There is a tendency in talent management to use way too many metrics, so be careful about adding any more to this short business impact list. While it is of course okay to measure common tactical metrics including time to fill, training hours, employee engagement scores, and other factors, be aware that these are tactical metrics not strategic impact metrics.

Use these tactical metrics for internal continuous improvement purposes, but the bottom line is if you train, develop, move employees, and hire effectively, these successes will all improve the above business-impact measures.

Final Thoughts

No matter what metrics you pick, executives won’t find them credible unless they have been fully vetted by the CFO (the undisputed King of Metrics).

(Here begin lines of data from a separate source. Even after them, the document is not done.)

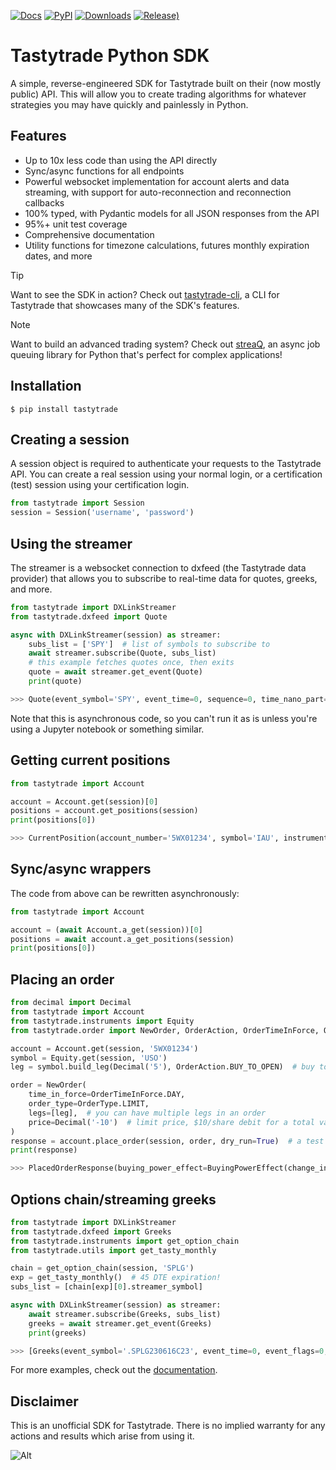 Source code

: [![Docs](https://readthedocs.org/projects/tastyworks-api/badge/?version=latest)](https://tastyworks-api.readthedocs.io/en/latest/?badge=latest)
[![PyPI](https://img.shields.io/pypi/v/tastytrade)](https://pypi.org/project/tastytrade)
[![Downloads](https://static.pepy.tech/badge/tastytrade)](https://pepy.tech/project/tastytrade)
[![Release)](https://img.shields.io/github/v/release/tastyware/tastytrade?label=release%20notes)](https://github.com/tastyware/tastytrade/releases)

# Tastytrade Python SDK

A simple, reverse-engineered SDK for Tastytrade built on their (now mostly public) API. This will allow you to create trading algorithms for whatever strategies you may have quickly and painlessly in Python.

## Features

- Up to 10x less code than using the API directly
- Sync/async functions for all endpoints
- Powerful websocket implementation for account alerts and data streaming, with support for auto-reconnection and reconnection callbacks
- 100% typed, with Pydantic models for all JSON responses from the API
- 95%+ unit test coverage
- Comprehensive documentation
- Utility functions for timezone calculations, futures monthly expiration dates, and more

> [!TIP]
> Want to see the SDK in action? Check out [tastytrade-cli](https://github.com/tastyware/tastytrade-cli), a CLI for Tastytrade that showcases many of the SDK's features.

> [!NOTE]
> Want to build an advanced trading system? Check out [streaQ](https://github.com/tastyware/streaq), an async job queuing library for Python that's perfect for complex applications!

## Installation

```console
$ pip install tastytrade
```

## Creating a session

A session object is required to authenticate your requests to the Tastytrade API.
You can create a real session using your normal login, or a certification (test) session using your certification login.

```python
from tastytrade import Session
session = Session('username', 'password')
```

## Using the streamer

The streamer is a websocket connection to dxfeed (the Tastytrade data provider) that allows you to subscribe to real-time data for quotes, greeks, and more.

```python
from tastytrade import DXLinkStreamer
from tastytrade.dxfeed import Quote

async with DXLinkStreamer(session) as streamer:
    subs_list = ['SPY']  # list of symbols to subscribe to
    await streamer.subscribe(Quote, subs_list)
    # this example fetches quotes once, then exits
    quote = await streamer.get_event(Quote)
    print(quote)
```

```python
>>> Quote(event_symbol='SPY', event_time=0, sequence=0, time_nano_part=0, bid_time=0, bid_exchange_code='Q', bid_price=411.58, bid_size=400.0, ask_time=0, ask_exchange_code='Q', ask_price=411.6, ask_size=1313.0)
```

Note that this is asynchronous code, so you can't run it as is unless you're using a Jupyter notebook or something similar.

## Getting current positions

```python
from tastytrade import Account

account = Account.get(session)[0]
positions = account.get_positions(session)
print(positions[0])
```

```python
>>> CurrentPosition(account_number='5WX01234', symbol='IAU', instrument_type=<InstrumentType.EQUITY: 'Equity'>, underlying_symbol='IAU', quantity=Decimal('20'), quantity_direction='Long', close_price=Decimal('37.09'), average_open_price=Decimal('37.51'), average_yearly_market_close_price=Decimal('37.51'), average_daily_market_close_price=Decimal('37.51'), multiplier=1, cost_effect=<PriceEffect.CREDIT: 'Credit'>, is_suppressed=False, is_frozen=False, realized_day_gain=Decimal('7.888'), realized_day_gain_date=datetime.date(2023, 5, 19), realized_today=Decimal('-0.512'), realized_today_date=datetime.date(2023, 5, 19), created_at=datetime.datetime(2023, 3, 31, 14, 38, 32, 58000, tzinfo=datetime.timezone.utc), updated_at=datetime.datetime(2023, 5, 19, 16, 56, 51, 920000, tzinfo=datetime.timezone.utc), mark=None, mark_price=None, restricted_quantity=Decimal('0'), expires_at=None, fixing_price=None, deliverable_type=None)
```

## Sync/async wrappers

The code from above can be rewritten asynchronously:

```python
from tastytrade import Account

account = (await Account.a_get(session))[0]
positions = await account.a_get_positions(session)
print(positions[0])
```

## Placing an order

```python
from decimal import Decimal
from tastytrade import Account
from tastytrade.instruments import Equity
from tastytrade.order import NewOrder, OrderAction, OrderTimeInForce, OrderType

account = Account.get(session, '5WX01234')
symbol = Equity.get(session, 'USO')
leg = symbol.build_leg(Decimal('5'), OrderAction.BUY_TO_OPEN)  # buy to open 5 shares

order = NewOrder(
    time_in_force=OrderTimeInForce.DAY,
    order_type=OrderType.LIMIT,
    legs=[leg],  # you can have multiple legs in an order
    price=Decimal('-10')  # limit price, $10/share debit for a total value of $50
)
response = account.place_order(session, order, dry_run=True)  # a test order
print(response)
```

```python
>>> PlacedOrderResponse(buying_power_effect=BuyingPowerEffect(change_in_margin_requirement=Decimal('-125.0'), change_in_buying_power=Decimal('-125.004'), current_buying_power=Decimal('1000.0'), new_buying_power=Decimal('874.996'), isolated_order_margin_requirement=Decimal('-125.0'), is_spread=False, impact=Decimal('125.004'), effect=<PriceEffect.DEBIT: 'Debit'>), fee_calculation=FeeCalculation(regulatory_fees=Decimal('0.0'), clearing_fees=Decimal('-0.004'), commission=Decimal('0.0'), proprietary_index_option_fees=Decimal('0.0'), total_fees=Decimal('-0.004'), order=PlacedOrder(account_number='5WV69754', time_in_force=<OrderTimeInForce.DAY: 'Day'>, order_type=<OrderType.LIMIT: 'Limit'>, size='5', underlying_symbol='USO', underlying_instrument_type=<InstrumentType.EQUITY: 'Equity'>, status=<OrderStatus.RECEIVED: 'Received'>, cancellable=True, editable=True, edited=False, updated_at=datetime.datetime(1970, 1, 1, 0, 0, tzinfo=datetime.timezone.utc), legs=[Leg(instrument_type=<InstrumentType.EQUITY: 'Equity'>, symbol='USO', action=<OrderAction.BUY_TO_OPEN: 'Buy to Open'>, quantity=Decimal('5'), remaining_quantity=Decimal('5'), fills=[])], id=None, price=Decimal('-10.0'), gtc_date=None, value=None, stop_trigger=None, contingent_status=None, confirmation_status=None, cancelled_at=None, cancel_user_id=None, cancel_username=None, replacing_order_id=None, replaces_order_id=None, in_flight_at=None, live_at=None, received_at=None, reject_reason=None, user_id=None, username=None, terminal_at=None, complex_order_id=None, complex_order_tag=None, preflight_id=None, order_rule=None), complex_order=None, warnings=[Message(code='tif_next_valid_sesssion', message='Your order will begin working during next valid session.', preflight_id=None)], errors=None)
```

## Options chain/streaming greeks

```python
from tastytrade import DXLinkStreamer
from tastytrade.dxfeed import Greeks
from tastytrade.instruments import get_option_chain
from tastytrade.utils import get_tasty_monthly

chain = get_option_chain(session, 'SPLG')
exp = get_tasty_monthly()  # 45 DTE expiration!
subs_list = [chain[exp][0].streamer_symbol]

async with DXLinkStreamer(session) as streamer:
    await streamer.subscribe(Greeks, subs_list)
    greeks = await streamer.get_event(Greeks)
    print(greeks)
```

```python
>>> [Greeks(event_symbol='.SPLG230616C23', event_time=0, event_flags=0, index=7235129486797176832, time=1684559855338, sequence=0, price=26.3380972233688, volatility=0.396983376650804, delta=0.999999999996191, gamma=4.81989763184255e-12, theta=-2.5212017514875e-12, rho=0.01834504287973133, vega=3.7003015672215e-12)]
```

For more examples, check out the [documentation](https://tastyworks-api.readthedocs.io/en/latest/).

## Disclaimer

This is an unofficial SDK for Tastytrade. There is no implied warranty for any actions and results which arise from using it.

![Alt](https://repobeats.axiom.co/api/embed/292b0cb5dd25a26e9abc6e5f8d8e180461d9faf8.svg "Repobeats analytics image")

As a result before you go very far in creating your snapshot assessment, work with the CFO’s office to ensure that they support the metrics you selected, their formulas, the methods for gathering the relevant data, and the benchmark comparison number that will be used to judge yearly success against.

You should then run these metrics by a sample of managers and executives, so that you can identify all of their questions and concerns and be able to answer each one whenever you present your snapshot metrics. After calculating issue your metrics, if you find that your firm is simply not competitive, you then must ask yourself what the top firms are doing in talent management that you are not.